### Required work
When you have gone through the entries below, state how many lines include the word "우선순위를" and write nothing else.

** Opening Data for this task block **

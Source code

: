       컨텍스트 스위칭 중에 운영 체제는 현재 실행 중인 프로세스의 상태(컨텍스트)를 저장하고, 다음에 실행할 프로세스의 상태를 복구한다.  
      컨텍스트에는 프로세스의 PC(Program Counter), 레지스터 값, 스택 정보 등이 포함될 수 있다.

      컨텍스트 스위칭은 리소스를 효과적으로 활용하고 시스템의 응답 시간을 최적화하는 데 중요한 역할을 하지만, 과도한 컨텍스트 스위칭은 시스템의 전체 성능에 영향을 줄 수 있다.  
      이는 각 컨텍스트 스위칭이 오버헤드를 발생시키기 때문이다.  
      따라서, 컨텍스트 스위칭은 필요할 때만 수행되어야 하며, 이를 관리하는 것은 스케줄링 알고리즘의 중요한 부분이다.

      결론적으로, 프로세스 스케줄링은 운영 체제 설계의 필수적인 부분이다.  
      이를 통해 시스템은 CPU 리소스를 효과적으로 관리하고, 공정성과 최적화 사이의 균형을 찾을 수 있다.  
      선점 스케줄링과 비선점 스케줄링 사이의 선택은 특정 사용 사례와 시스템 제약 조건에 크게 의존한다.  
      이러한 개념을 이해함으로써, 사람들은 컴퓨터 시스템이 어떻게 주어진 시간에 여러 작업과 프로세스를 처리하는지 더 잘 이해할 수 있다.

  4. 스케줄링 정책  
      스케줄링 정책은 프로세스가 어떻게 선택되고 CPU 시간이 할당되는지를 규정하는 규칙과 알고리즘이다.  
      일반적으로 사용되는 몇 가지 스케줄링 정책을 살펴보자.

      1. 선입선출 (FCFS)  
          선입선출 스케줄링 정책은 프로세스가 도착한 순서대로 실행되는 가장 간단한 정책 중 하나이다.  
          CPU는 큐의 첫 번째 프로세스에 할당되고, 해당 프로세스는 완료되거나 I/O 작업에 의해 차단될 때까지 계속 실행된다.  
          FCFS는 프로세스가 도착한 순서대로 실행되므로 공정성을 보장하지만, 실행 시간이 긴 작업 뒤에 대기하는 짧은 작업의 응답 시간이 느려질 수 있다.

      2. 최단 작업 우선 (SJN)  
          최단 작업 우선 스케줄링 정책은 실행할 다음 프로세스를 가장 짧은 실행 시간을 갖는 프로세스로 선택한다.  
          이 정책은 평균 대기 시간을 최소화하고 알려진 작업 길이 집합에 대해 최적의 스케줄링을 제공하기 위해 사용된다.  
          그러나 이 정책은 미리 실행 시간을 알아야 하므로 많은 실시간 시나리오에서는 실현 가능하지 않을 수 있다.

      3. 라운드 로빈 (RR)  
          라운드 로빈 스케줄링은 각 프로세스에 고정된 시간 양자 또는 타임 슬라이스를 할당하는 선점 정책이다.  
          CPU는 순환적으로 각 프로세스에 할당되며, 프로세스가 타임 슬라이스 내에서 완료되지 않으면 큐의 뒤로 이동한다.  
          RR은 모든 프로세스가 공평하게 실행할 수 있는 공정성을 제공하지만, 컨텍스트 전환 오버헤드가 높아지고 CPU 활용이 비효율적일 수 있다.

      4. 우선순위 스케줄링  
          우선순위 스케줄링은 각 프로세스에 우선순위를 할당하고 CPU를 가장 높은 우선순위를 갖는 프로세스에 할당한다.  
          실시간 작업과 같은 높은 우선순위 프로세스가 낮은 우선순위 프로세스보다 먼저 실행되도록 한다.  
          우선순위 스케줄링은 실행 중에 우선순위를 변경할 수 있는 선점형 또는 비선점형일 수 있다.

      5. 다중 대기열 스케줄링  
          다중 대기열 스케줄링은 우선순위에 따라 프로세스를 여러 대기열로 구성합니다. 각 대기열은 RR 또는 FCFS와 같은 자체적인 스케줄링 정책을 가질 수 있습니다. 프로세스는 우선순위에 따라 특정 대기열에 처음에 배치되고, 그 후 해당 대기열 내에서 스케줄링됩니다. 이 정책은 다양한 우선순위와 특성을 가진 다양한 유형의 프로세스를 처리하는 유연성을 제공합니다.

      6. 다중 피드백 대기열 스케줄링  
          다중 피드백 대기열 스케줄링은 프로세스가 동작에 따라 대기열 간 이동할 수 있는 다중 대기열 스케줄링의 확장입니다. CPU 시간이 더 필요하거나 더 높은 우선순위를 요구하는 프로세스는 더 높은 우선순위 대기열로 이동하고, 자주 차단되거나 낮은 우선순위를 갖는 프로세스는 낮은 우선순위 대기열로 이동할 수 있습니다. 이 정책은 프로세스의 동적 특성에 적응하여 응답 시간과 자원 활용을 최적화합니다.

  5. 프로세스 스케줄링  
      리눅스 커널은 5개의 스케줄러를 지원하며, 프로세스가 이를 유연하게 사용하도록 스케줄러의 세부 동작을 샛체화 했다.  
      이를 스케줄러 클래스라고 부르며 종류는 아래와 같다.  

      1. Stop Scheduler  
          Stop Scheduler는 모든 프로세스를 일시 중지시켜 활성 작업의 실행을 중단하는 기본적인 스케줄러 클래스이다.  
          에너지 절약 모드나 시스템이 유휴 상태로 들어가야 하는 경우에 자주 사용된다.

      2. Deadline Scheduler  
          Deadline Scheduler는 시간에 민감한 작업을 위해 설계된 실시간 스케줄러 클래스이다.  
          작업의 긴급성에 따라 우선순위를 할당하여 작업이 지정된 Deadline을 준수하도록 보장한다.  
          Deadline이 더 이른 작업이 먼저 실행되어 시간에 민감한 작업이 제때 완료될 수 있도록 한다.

** Closing Data for this task block **

### Response for this exercise
4